--- START ---
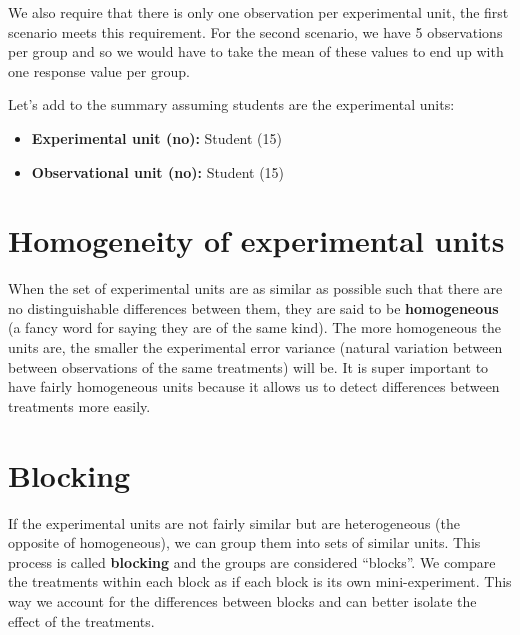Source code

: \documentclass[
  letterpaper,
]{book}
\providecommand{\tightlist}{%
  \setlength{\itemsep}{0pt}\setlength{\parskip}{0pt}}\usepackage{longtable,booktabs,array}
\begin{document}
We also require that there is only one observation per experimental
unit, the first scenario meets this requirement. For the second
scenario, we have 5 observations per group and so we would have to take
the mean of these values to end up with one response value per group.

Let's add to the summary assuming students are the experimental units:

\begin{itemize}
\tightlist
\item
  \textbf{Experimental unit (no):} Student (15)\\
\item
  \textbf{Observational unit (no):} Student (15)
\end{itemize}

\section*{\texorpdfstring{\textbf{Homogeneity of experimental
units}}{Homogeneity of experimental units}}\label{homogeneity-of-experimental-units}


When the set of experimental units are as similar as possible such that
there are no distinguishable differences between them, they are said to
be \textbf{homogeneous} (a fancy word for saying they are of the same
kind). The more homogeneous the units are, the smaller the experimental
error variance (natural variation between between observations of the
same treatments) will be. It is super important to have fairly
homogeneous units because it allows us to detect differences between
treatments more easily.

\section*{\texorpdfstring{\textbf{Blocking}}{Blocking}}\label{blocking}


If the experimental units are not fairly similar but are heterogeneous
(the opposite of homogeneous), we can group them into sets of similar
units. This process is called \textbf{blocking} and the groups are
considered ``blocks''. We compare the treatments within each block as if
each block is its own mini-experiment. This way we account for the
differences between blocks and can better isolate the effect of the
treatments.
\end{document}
--- END ---
--- START ---
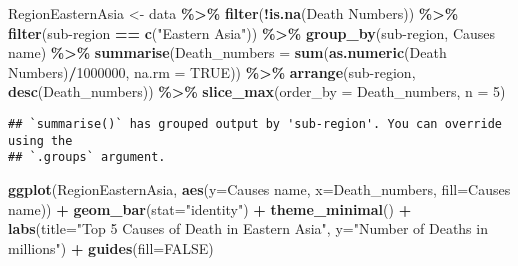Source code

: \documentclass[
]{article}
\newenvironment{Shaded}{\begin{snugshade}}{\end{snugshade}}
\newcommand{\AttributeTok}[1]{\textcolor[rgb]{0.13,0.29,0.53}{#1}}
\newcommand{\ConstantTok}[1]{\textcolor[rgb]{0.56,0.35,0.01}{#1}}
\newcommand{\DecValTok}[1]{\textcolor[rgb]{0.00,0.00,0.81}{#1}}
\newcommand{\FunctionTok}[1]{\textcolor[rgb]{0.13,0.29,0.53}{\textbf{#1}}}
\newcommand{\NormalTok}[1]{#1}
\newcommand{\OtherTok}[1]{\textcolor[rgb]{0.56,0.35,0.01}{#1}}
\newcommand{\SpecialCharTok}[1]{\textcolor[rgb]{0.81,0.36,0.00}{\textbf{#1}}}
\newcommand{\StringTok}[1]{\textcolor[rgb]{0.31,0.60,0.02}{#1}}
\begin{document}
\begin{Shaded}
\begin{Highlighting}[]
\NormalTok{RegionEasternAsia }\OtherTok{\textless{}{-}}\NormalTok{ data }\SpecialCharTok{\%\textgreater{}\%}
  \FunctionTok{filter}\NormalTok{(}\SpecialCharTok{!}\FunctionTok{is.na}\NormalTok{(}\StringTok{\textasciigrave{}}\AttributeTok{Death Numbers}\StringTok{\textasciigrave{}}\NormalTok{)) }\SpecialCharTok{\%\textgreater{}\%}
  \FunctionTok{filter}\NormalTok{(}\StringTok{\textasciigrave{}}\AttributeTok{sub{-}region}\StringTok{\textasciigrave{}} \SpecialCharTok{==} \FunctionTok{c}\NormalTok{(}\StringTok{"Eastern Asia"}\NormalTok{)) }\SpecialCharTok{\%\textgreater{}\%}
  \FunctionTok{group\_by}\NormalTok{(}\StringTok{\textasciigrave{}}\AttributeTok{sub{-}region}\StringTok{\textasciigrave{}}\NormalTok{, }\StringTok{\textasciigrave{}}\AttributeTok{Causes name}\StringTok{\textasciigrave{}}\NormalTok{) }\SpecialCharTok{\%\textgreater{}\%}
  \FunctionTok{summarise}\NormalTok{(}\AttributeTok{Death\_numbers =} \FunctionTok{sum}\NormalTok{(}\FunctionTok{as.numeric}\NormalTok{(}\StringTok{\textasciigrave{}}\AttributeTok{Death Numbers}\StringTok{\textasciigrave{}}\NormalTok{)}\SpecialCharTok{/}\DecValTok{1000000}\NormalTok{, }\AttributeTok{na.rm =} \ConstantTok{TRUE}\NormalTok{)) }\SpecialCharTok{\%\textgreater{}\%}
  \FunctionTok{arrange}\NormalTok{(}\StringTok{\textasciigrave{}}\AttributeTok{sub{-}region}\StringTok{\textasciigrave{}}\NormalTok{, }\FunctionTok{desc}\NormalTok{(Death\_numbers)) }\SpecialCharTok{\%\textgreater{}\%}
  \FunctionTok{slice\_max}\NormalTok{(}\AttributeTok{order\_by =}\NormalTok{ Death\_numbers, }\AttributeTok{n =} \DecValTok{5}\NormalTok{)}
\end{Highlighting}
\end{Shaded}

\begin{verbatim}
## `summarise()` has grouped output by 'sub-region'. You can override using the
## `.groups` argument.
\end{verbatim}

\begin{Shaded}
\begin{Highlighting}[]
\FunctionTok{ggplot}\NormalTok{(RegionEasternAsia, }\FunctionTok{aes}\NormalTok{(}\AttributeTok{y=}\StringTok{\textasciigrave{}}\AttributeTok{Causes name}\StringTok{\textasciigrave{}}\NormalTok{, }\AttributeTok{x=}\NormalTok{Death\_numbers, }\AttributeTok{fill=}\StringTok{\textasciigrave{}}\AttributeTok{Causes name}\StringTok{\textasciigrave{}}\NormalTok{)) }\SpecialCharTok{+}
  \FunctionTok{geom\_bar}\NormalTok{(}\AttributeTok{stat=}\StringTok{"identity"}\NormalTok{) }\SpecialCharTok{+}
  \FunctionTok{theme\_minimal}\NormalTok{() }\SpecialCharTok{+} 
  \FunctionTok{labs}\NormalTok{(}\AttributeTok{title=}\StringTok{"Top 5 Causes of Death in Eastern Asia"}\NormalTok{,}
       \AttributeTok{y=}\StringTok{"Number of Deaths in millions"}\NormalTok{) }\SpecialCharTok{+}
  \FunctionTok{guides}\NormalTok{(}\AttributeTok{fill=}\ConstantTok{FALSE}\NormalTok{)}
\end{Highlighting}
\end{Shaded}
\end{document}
--- END ---
--- START ---
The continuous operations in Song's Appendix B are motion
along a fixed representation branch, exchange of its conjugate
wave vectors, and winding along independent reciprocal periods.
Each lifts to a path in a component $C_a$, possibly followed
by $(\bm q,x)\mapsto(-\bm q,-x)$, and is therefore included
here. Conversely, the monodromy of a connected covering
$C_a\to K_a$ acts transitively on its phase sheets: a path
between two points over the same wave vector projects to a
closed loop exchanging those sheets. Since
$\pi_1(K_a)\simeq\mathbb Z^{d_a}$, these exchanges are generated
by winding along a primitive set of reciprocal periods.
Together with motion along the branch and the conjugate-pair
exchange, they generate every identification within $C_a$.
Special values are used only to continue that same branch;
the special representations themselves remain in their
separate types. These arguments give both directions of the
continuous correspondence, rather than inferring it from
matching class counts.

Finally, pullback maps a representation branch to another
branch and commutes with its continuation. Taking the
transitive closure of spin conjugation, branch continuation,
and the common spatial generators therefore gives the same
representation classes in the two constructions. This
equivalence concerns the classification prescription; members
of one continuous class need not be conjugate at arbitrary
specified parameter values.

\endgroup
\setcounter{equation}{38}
--- END ---
Task goal —
Would you copy out exactly the lines above that start at the one containing "here. Conversely, the" and end at the one containing "exchange, they generate", inclusive?

Exercise answer —
here. Conversely, the monodromy of a connected covering
$C_a\to K_a$ acts transitively on its phase sheets: a path
between two points over the same wave vector projects to a
closed loop exchanging those sheets. Since
$\pi_1(K_a)\simeq\mathbb Z^{d_a}$, these exchanges are generated
by winding along a primitive set of reciprocal periods.
Together with motion along the branch and the conjugate-pair
exchange, they generate every identification within $C_a$.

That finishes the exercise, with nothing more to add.